┏━━

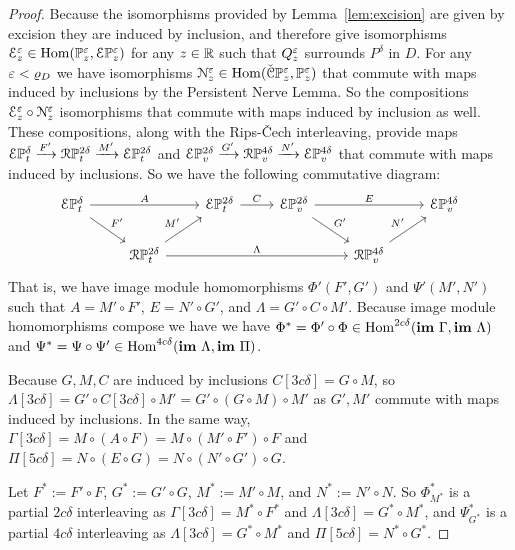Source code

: \begin{proof}
  Because the isomorphisms provided by Lemma~\ref{lem:excision} are given by excision they are induced by inclusion, and therefore give isomorphisms $\mathcal{E}_z^\varepsilon \in \mathrm{Hom}(\mathbb{P}_{z}^{\varepsilon},\mathcal{E} \mathbb{P}_{z}^{\varepsilon})$ for any $z\in\mathbb{R}$ such that $Q_z^\varepsilon$ surrounds $P^\delta$ in $D$.
  For any $\varepsilon < \varrho_D$ we have isomorphisms $\mathcal{N}_z^\varepsilon\in\mathrm{Hom}(\check{\mathcal{C}}\mathbb{P}_{z}^{\varepsilon}, \mathbb{P}_{z}^{\varepsilon})$ that commute with maps induced by inclusions by the Persistent Nerve Lemma.
  So the compositions $\mathcal{E}_z^\varepsilon\circ \mathcal{N}_z^\varepsilon$ isomorphisms that commute with maps induced by inclusion as well.
  These compositions, along with the Rips-\v Cech interleaving, provide maps $\mathcal{E}\mathbb{P}_{t}^{\delta}\xrightarrow{F'}\mathcal{R}\mathbb{P}_{t}^{2\delta}\xrightarrow{M'} \mathcal{E}\mathbb{P}_{t}^{2\delta}$ and $\mathcal{E}\mathbb{P}_{v}^{2\delta}\xrightarrow{G'}\mathcal{R}\mathbb{P}_{v}^{4\delta}\xrightarrow{N'} \mathcal{E}\mathbb{P}_{v}^{4\delta}$ that commute with maps induced by inclusions.
  So we have the following commutative diagram:
  \begin{equation}
    \begin{tikzcd}
      \E\PP{t}{\delta}\arrow{rr}{A}\arrow{dr}{F'} & &
      \E\PP{t}{2\delta}\arrow{r}{C} &
      \E\PP{v}{2\delta}\arrow{rr}{E}\arrow{dr}{G'} & &
      \E\PP{v}{4\delta}\\
      & \RPP{t}{2\delta}\arrow{ur}{M'}\arrow[to=RV, "\Lambda"] & &
      & |[alias=RV]|\RPP{v}{4\delta}\arrow{ur}{N'} &
    \end{tikzcd}
  \end{equation}
  That is, we have image module homomorphisms $\Phi'(F', G')$ and $\Psi'(M', N')$ such that $A = M'\circ F'$, $E = N'\circ G'$, and $\Lambda = G'\circ C\circ M'$.
  Because image module homomorphisms compose we have we have $\Phi^* = \Phi'\circ \Phi\in\mathrm{Hom}^{2c\delta}(\mathbf{im}~\Gamma, \mathbf{im}~\Lambda)$ and $\Psi^* = \Psi\circ\Psi'\in\mathrm{Hom}^{4c\delta}(\mathbf{im}~\Lambda, \mathbf{im}~\Pi)$.

  Because $G,M,C$ are induced by inclusions $C[3c\delta] = G\circ M$, so $\Lambda[3c\delta] = G'\circ C[3c\delta]\circ M' = G'\circ (G\circ M)\circ M'$ as $G', M'$ commute with maps induced by inclusions.
  In the same way, $\Gamma[3c\delta] = M\circ (A\circ F) = M\circ (M'\circ F')\circ F$ and $\Pi[5c\delta] = N\circ (E\circ G) = N\circ (N'\circ G')\circ G$.

  Let $F^*:= F'\circ F$, $G^*:= G'\circ G$, $M^*:=M'\circ M$, and $N^*:=N'\circ N$.
  So $\Phi^*_{M^*}$ is a partial $2c\delta$ interleaving as $\Gamma[3c\delta] = M^*\circ F^*$ and $\Lambda[3c\delta] = G^*\circ M^*$, and $\Psi^*_{G^*}$ is a partial $4c\delta$ interleaving as $\Lambda[3c\delta] = G^*\circ M^*$ and $\Pi[5c\delta] = N^*\circ G^*$.
\end{proof}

┗━━

▶ Work order
Output, line for line and exactly, the records above from their first line through the one with "Because the isomorphisms", both ends included, but no pictures.

▶ Completed exercise
Source code

: \begin{proof}
  Because the isomorphisms provided by Lemma~\ref{lem:excision} are given by excision they are induced by inclusion, and therefore give isomorphisms $\mathcal{E}_z^\varepsilon \in \mathrm{Hom}(\mathbb{P}_{z}^{\varepsilon},\mathcal{E} \mathbb{P}_{z}^{\varepsilon})$ for any $z\in\mathbb{R}$ such that $Q_z^\varepsilon$ surrounds $P^\delta$ in $D$.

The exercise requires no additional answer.